Lentiviral vectors have a clear advantage in gene transfer efficiency in HSCs and other quiescent cells. Moreover, HIV-1 is not directly associated with malignant transformation. Safety comparisons of insertional mutagenesis in vitro and in vivo have consistently favored lentiviral vectors. There have been no malignancy associated with human lentiviral trials, including trials for SCID, CGD and WAS. This is not to say that lentiviral vectors do not have the potential to alter cell growth. The first clinical example occurred in the treatment of thalassemia where vector insertion generated a truncated RNA in HMGA2 that was insensitive to let-7 microRNA degradation.11 As a result, there was clonal expansion of red cell precursors and the patient required phlebotomy. More recently, clonal expansion in a T cell modified with a chimeric antigen receptor (CAR-T) protocol resulted from insertional disruption of one methylcystosine dioxygenase TET2 allele in an individual with a hypomorphic mutation in the second TET2 allele.12 To date, these individuals have not developed malignancy.

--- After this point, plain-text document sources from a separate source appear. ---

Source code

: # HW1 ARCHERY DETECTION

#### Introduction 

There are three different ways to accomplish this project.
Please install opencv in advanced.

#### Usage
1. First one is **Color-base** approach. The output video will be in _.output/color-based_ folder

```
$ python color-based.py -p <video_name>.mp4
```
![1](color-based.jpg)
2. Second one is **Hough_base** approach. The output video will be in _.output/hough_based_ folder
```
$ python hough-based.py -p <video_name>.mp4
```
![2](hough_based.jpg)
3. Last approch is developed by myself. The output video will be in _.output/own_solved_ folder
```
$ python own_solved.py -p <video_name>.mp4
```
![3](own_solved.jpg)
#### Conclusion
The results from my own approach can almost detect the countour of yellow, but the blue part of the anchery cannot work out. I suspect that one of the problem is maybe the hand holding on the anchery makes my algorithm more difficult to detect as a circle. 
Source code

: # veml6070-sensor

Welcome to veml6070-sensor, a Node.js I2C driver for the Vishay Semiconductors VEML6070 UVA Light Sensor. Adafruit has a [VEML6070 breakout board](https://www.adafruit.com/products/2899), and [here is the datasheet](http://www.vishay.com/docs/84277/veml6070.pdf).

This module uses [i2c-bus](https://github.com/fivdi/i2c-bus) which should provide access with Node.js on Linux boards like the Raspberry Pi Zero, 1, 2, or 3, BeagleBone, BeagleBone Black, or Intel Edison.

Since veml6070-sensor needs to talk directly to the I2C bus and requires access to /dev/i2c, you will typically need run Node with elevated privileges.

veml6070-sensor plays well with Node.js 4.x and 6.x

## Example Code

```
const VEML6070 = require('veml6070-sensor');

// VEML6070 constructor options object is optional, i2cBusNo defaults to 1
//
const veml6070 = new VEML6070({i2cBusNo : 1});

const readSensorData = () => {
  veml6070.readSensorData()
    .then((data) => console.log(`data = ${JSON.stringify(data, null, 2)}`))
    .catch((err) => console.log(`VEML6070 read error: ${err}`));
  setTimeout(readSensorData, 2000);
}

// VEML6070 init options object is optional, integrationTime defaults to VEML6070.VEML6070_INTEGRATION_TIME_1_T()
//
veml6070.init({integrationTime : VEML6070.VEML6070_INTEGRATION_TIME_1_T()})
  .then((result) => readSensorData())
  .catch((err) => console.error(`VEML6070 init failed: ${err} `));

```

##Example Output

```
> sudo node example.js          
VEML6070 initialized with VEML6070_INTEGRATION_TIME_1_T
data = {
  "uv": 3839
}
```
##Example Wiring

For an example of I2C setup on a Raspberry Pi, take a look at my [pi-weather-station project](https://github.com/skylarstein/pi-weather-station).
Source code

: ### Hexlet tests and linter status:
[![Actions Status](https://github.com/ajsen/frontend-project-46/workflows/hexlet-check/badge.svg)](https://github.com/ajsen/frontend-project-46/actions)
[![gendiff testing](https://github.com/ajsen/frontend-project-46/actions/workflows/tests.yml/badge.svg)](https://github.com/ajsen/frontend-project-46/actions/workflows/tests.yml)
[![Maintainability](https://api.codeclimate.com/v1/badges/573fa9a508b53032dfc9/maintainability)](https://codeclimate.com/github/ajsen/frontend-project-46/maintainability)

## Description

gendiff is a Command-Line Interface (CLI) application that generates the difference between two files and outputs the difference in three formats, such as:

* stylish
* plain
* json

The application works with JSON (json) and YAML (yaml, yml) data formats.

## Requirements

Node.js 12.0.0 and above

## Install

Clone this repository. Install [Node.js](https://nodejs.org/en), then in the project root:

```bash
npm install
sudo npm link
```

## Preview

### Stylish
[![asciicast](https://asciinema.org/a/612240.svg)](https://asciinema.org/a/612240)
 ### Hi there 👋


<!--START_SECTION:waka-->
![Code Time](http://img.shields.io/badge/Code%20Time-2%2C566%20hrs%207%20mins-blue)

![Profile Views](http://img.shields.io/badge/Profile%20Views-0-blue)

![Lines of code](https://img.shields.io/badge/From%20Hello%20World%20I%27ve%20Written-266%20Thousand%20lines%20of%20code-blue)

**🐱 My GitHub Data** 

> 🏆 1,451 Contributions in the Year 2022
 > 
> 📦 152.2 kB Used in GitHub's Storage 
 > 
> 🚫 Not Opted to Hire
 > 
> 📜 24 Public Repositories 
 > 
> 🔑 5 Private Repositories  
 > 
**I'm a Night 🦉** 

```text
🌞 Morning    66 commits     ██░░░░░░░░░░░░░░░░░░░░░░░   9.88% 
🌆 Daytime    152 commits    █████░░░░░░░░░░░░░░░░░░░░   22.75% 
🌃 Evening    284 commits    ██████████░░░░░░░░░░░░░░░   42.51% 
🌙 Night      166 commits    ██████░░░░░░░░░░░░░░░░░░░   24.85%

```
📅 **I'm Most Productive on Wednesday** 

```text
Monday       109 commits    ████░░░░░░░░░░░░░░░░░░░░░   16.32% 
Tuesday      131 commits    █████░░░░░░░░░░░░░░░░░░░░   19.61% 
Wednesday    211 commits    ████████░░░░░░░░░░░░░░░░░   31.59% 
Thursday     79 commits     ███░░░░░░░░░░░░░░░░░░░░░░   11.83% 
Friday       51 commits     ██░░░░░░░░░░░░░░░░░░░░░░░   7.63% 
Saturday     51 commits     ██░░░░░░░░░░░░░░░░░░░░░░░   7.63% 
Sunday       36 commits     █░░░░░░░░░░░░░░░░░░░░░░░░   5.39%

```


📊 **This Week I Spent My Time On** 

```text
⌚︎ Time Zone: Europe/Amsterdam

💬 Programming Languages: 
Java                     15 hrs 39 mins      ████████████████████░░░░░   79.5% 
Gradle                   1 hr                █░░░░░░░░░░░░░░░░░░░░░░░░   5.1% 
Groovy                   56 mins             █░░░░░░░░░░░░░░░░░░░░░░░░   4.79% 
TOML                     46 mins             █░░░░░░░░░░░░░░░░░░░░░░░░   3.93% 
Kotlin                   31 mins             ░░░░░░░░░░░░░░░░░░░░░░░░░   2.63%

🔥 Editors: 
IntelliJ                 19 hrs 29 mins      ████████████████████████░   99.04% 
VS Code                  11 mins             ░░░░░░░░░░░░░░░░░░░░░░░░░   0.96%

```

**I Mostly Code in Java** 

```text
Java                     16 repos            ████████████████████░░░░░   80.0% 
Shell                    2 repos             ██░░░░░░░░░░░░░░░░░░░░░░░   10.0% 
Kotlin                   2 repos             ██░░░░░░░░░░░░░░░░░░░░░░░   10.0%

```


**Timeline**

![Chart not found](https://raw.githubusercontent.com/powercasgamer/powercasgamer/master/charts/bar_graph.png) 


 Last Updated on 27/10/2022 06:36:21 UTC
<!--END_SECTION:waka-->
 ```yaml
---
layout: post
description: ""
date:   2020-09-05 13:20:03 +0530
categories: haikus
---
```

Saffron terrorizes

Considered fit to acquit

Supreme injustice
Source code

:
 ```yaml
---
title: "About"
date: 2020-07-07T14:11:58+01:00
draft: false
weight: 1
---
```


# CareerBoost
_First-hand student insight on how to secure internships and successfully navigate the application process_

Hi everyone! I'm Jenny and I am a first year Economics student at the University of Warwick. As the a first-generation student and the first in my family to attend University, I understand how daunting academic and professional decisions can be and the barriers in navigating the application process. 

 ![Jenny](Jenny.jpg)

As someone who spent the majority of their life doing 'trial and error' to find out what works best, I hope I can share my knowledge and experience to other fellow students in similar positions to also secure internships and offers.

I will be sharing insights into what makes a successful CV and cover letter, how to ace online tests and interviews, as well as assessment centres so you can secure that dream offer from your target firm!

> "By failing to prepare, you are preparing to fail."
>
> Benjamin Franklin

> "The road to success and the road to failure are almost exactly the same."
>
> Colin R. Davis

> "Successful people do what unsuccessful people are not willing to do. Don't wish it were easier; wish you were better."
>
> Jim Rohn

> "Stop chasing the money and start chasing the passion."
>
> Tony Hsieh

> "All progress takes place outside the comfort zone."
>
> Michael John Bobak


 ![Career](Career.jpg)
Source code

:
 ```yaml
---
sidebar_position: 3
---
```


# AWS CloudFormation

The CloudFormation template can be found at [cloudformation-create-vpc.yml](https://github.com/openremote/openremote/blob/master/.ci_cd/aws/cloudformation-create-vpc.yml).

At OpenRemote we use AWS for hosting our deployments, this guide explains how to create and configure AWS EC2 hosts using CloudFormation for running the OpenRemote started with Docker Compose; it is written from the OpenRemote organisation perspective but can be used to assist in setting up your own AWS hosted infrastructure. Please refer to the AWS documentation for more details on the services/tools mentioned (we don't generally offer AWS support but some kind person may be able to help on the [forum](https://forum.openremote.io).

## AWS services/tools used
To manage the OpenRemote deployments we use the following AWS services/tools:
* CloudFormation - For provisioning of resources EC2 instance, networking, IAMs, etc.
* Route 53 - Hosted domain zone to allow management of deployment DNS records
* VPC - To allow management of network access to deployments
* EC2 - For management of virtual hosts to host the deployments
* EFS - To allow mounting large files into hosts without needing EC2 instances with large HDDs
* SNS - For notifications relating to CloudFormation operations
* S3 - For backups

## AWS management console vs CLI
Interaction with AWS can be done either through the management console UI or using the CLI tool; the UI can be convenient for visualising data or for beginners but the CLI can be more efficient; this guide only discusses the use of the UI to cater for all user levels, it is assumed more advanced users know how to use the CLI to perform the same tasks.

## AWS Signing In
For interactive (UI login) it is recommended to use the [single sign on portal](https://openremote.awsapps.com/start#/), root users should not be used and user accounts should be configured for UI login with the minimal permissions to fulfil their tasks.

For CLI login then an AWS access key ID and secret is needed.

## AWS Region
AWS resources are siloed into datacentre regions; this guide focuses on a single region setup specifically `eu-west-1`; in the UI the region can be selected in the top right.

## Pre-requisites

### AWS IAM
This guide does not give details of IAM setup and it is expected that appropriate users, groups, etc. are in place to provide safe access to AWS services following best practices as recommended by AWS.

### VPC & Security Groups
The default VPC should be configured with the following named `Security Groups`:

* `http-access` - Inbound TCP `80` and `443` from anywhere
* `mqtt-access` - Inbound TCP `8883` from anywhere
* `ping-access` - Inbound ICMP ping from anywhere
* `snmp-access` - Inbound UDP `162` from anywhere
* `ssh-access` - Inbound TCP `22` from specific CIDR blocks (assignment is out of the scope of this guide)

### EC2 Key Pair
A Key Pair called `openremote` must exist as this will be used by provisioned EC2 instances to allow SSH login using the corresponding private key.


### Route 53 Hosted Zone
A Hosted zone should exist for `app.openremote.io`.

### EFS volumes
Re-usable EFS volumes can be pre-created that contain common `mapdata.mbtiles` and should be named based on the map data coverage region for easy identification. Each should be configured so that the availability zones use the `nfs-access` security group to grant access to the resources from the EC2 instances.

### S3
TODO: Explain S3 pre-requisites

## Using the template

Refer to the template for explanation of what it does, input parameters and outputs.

So does the finding in this monkey alter our risk assessment of lentiviral vectors? The finding of 9 insertions in the malignant clone does provide support for limiting the number of vector copies per cell to the minimum required to attain a therapeutic benefit. This likely applies to all integrating vectors. As to the major mediator of hematologic malignancy in this animal, the retroviral LTR is the most likely causative factor. Supporting this contention are the known biology of gammaretroviruses, similarities to the human clinical experience with oncogenesis and retroviral vectors, and in vitro studies showing that retroviral promoter-enhancers in lentiviral vectors increase the risk of insertional mutagenesis.13 This has led the authors to conclude that, when possible, strong promoters should be avoided in lentiviral vectors. While this may be the case, the retroviral enhancer could be the major element that should be avoided. The observation in this one animal does not allow us to draw conclusions regarding the risk of lentiviral vectors without MLV regulatory sequences. Furthermore, there will likely be a continued debate on the advisability of using retroviral vectors in the setting of differentiated cell types, particularly for CAR-T and T cell receptor trials where malignancies have not been reported. Overall, this study supports avoiding retroviral promoter-enhancers for any vector used to alter stem or progenitor cells, thereby heeding the warning of “leukemia” in “murine leukemia virus.”